* **Exercise**:
Each line of the data below from the one holding "### Shipping Tax Overrides" to the one holding "rule should apply.", inclusive, is to be reproduced exactly; no other line belongs in the answer.

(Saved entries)
---------------
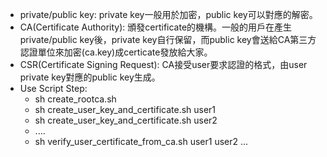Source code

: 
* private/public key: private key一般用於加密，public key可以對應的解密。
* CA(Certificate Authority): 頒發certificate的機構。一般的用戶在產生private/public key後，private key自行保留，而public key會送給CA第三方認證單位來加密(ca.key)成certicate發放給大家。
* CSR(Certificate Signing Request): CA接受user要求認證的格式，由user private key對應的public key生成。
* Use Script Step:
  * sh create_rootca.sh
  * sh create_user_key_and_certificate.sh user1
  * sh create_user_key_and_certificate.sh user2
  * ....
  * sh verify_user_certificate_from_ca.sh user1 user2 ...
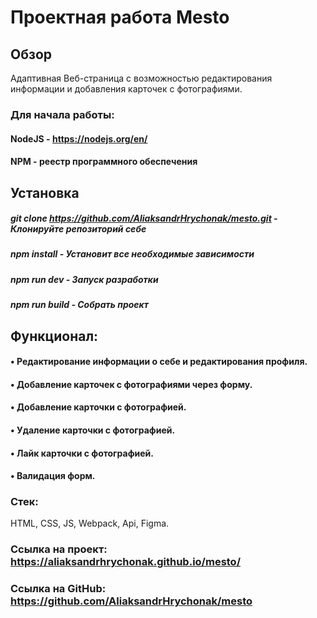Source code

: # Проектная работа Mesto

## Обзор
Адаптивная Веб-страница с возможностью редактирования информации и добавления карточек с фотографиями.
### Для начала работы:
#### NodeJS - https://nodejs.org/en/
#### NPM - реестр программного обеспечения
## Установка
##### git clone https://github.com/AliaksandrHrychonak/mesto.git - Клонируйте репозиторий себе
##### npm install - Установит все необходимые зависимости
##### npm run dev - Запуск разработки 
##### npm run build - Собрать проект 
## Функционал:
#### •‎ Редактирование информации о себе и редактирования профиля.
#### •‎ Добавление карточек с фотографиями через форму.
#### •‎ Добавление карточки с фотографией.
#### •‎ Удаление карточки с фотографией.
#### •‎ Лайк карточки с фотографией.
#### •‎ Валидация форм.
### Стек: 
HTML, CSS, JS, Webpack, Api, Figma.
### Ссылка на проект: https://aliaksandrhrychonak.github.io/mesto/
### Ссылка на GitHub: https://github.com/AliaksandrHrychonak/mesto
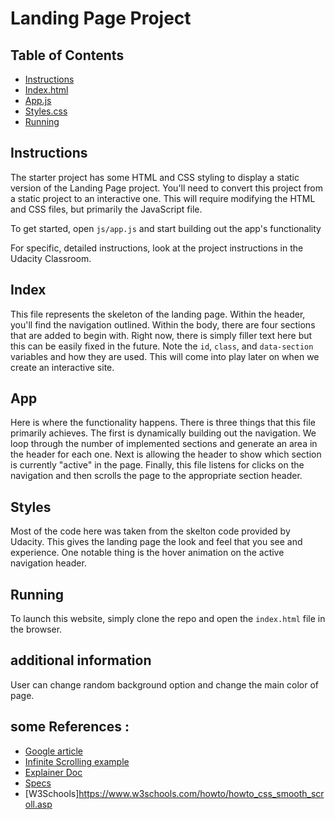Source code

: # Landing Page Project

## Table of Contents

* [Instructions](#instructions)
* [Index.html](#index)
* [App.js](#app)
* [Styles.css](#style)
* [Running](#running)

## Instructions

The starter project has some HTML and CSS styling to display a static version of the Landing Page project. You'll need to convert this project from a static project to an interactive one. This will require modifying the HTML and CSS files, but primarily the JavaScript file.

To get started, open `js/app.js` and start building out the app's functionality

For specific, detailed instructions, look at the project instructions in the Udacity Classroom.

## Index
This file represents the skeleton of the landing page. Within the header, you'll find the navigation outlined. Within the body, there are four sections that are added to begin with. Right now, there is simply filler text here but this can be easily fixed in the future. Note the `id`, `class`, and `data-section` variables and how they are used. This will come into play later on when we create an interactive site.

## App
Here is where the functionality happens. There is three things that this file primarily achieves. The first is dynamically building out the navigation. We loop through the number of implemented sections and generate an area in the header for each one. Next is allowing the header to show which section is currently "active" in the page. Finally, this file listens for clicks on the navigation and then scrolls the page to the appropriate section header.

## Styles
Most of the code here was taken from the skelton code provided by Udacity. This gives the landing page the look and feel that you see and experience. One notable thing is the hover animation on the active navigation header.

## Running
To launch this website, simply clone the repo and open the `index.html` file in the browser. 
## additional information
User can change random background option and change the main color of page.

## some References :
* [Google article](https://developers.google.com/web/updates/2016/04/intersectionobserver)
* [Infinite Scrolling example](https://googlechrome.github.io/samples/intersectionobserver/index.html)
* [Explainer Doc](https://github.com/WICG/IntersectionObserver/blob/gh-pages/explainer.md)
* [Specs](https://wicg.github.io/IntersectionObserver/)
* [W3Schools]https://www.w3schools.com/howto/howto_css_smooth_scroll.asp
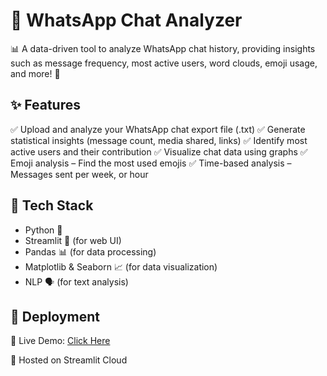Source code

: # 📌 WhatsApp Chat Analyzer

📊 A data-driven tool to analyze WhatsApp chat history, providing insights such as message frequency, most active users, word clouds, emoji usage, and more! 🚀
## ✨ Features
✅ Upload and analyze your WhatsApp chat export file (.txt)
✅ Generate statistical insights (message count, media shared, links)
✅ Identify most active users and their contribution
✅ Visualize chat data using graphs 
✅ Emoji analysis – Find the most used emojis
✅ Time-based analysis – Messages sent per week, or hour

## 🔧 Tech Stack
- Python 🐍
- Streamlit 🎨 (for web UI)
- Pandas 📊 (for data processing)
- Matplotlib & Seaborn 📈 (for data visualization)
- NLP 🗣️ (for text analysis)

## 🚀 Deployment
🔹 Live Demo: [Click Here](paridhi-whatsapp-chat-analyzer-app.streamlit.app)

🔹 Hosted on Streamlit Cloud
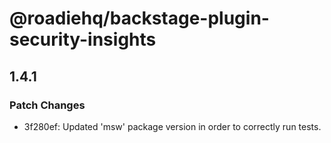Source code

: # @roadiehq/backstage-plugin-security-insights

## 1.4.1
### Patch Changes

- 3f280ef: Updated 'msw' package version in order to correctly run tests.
---------------
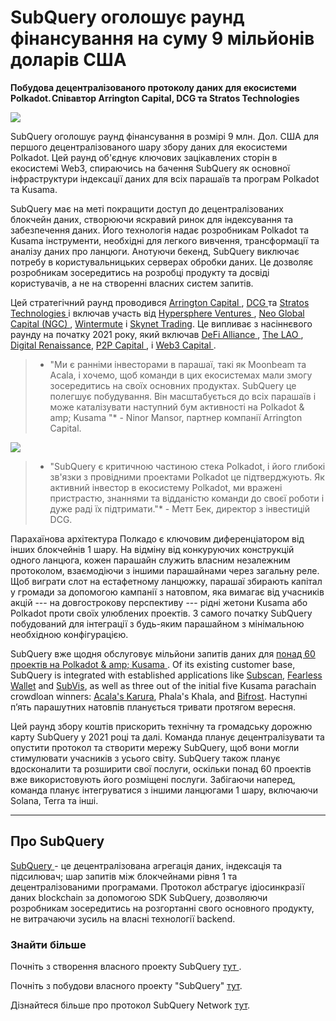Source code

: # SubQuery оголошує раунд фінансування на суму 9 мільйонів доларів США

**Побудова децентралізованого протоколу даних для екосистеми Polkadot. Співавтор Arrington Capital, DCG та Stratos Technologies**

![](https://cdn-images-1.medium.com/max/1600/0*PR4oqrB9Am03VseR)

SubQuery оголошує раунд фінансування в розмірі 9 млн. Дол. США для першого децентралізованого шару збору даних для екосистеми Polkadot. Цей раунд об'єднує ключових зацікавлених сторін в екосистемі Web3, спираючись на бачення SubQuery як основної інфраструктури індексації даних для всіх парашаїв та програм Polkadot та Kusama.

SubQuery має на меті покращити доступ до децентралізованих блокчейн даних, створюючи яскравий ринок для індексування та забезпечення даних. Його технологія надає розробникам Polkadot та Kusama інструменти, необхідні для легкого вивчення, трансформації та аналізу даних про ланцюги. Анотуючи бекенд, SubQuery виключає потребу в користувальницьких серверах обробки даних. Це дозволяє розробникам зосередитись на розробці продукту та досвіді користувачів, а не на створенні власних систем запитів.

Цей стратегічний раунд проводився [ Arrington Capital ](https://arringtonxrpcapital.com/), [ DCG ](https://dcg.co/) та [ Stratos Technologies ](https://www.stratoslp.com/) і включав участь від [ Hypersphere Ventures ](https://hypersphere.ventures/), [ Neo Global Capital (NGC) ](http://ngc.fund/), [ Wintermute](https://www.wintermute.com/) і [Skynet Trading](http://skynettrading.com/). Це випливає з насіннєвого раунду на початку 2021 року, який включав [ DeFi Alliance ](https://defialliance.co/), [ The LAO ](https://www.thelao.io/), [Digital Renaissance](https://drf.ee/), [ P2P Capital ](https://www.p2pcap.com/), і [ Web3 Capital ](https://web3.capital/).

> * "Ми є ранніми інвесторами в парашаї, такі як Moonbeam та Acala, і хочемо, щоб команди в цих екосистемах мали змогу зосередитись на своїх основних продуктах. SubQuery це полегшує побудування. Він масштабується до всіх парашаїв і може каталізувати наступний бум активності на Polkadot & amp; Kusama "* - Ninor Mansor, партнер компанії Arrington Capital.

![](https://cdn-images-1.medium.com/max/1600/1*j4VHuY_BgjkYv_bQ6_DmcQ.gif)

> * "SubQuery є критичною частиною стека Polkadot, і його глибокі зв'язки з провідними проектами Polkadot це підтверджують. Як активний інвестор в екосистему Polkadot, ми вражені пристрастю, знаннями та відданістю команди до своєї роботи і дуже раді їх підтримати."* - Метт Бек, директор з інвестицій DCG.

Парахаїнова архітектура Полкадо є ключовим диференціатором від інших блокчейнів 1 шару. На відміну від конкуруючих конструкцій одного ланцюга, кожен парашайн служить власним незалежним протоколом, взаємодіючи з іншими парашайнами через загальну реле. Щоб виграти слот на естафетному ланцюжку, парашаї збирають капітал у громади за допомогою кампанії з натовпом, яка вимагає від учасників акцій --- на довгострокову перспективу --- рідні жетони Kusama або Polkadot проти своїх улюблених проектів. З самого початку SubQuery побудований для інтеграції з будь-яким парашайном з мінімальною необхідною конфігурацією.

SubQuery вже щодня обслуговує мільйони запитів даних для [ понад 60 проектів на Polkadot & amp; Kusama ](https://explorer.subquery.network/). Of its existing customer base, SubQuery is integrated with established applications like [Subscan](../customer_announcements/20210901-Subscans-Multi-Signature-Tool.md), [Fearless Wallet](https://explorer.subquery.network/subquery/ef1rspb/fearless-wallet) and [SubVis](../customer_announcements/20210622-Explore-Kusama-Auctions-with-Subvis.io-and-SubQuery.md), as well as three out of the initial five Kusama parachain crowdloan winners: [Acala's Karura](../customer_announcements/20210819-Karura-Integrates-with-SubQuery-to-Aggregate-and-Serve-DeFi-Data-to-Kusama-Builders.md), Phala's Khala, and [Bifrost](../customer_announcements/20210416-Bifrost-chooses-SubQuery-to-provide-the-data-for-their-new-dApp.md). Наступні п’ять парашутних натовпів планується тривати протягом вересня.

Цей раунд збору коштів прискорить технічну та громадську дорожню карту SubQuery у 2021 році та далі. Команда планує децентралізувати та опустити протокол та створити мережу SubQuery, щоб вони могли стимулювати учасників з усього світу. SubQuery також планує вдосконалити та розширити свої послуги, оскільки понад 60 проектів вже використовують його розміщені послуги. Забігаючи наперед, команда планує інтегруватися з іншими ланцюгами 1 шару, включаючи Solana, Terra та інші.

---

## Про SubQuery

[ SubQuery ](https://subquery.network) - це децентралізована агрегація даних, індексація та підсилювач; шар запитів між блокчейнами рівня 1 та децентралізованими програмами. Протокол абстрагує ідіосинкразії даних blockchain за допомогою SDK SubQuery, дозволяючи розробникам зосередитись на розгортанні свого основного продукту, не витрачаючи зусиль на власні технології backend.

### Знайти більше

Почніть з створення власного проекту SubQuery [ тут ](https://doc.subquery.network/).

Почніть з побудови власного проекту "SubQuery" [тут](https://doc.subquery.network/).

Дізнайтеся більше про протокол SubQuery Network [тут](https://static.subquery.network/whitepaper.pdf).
---------------
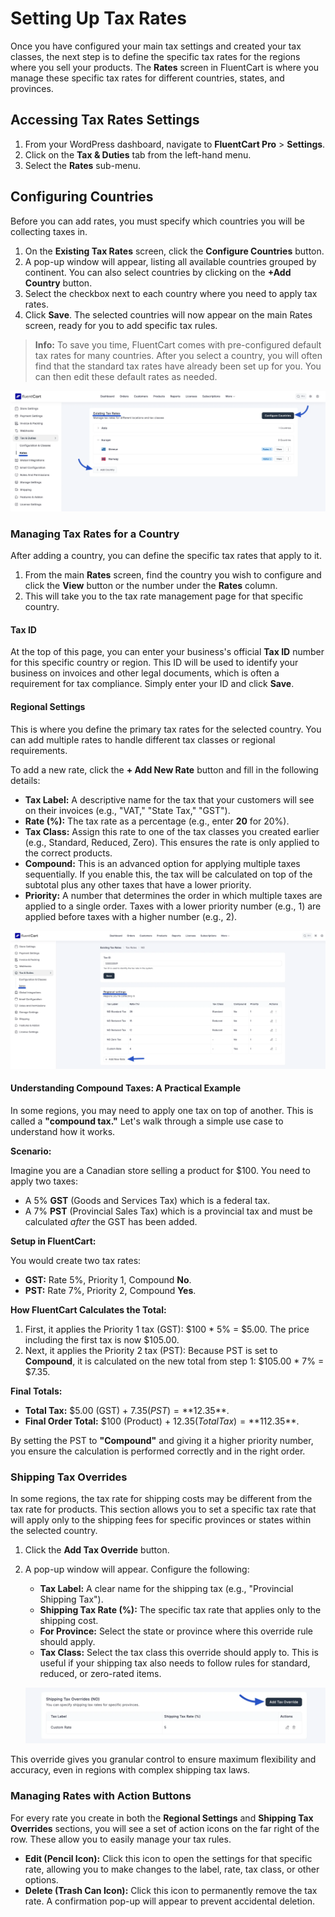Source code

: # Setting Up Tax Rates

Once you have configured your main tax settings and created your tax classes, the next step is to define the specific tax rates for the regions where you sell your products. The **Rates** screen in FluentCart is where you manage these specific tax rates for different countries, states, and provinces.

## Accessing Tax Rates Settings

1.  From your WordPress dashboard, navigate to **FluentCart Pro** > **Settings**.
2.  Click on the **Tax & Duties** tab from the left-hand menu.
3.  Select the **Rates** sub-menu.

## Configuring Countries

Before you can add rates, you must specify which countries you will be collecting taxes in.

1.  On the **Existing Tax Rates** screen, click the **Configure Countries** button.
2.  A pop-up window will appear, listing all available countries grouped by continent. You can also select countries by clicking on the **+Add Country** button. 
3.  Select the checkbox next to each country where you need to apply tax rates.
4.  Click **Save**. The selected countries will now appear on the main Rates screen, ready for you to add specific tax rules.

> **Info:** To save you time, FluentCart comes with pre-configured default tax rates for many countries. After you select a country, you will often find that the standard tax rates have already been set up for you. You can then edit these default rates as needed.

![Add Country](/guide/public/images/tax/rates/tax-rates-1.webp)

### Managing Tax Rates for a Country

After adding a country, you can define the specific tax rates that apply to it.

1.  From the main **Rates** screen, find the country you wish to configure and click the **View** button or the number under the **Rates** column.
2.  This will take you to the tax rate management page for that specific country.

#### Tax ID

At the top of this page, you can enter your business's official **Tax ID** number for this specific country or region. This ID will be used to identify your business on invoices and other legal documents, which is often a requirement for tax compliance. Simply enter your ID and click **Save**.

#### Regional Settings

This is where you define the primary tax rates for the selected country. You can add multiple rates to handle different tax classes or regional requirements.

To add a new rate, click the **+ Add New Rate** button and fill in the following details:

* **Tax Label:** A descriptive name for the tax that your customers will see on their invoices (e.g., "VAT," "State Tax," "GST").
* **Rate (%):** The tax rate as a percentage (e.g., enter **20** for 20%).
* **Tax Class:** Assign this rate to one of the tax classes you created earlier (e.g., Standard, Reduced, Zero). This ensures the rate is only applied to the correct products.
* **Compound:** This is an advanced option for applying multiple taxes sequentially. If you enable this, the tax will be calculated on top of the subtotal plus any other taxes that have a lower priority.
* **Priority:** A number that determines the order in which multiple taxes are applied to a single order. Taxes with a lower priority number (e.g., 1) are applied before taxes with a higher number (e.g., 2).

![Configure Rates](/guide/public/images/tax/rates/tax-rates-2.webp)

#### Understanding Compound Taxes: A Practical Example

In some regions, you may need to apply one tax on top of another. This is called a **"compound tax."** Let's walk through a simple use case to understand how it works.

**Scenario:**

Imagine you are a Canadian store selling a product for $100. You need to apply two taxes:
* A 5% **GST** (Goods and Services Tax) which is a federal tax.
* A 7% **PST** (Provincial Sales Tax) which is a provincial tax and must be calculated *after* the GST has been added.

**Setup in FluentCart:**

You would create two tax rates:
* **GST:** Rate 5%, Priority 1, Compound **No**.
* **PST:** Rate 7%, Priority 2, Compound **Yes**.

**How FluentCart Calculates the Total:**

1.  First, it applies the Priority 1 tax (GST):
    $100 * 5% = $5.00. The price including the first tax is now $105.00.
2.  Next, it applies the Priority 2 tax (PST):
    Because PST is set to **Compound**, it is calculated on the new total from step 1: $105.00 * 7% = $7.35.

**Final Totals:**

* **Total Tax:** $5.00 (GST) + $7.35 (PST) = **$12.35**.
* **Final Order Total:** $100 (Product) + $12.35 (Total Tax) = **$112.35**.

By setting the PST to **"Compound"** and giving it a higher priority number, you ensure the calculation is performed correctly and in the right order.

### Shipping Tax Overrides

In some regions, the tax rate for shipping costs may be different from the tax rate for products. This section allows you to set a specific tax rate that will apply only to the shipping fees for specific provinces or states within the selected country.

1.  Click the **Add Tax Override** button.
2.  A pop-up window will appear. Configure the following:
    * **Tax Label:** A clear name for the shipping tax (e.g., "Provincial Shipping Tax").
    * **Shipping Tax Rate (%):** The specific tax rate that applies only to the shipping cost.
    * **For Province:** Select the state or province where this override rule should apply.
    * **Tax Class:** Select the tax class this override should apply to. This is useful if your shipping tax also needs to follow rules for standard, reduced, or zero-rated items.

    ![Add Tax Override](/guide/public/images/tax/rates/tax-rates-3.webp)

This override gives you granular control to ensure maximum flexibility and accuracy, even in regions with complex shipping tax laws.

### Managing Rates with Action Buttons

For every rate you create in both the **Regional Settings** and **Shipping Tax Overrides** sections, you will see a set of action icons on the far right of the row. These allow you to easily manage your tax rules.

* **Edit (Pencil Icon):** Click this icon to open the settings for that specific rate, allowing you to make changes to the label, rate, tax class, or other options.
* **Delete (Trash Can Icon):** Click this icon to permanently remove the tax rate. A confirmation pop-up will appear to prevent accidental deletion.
---------------
* **Output for this task**:
### Shipping Tax Overrides

In some regions, the tax rate for shipping costs may be different from the tax rate for products. This section allows you to set a specific tax rate that will apply only to the shipping fees for specific provinces or states within the selected country.

1.  Click the **Add Tax Override** button.
2.  A pop-up window will appear. Configure the following:
    * **Tax Label:** A clear name for the shipping tax (e.g., "Provincial Shipping Tax").
    * **Shipping Tax Rate (%):** The specific tax rate that applies only to the shipping cost.
    * **For Province:** Select the state or province where this override rule should apply.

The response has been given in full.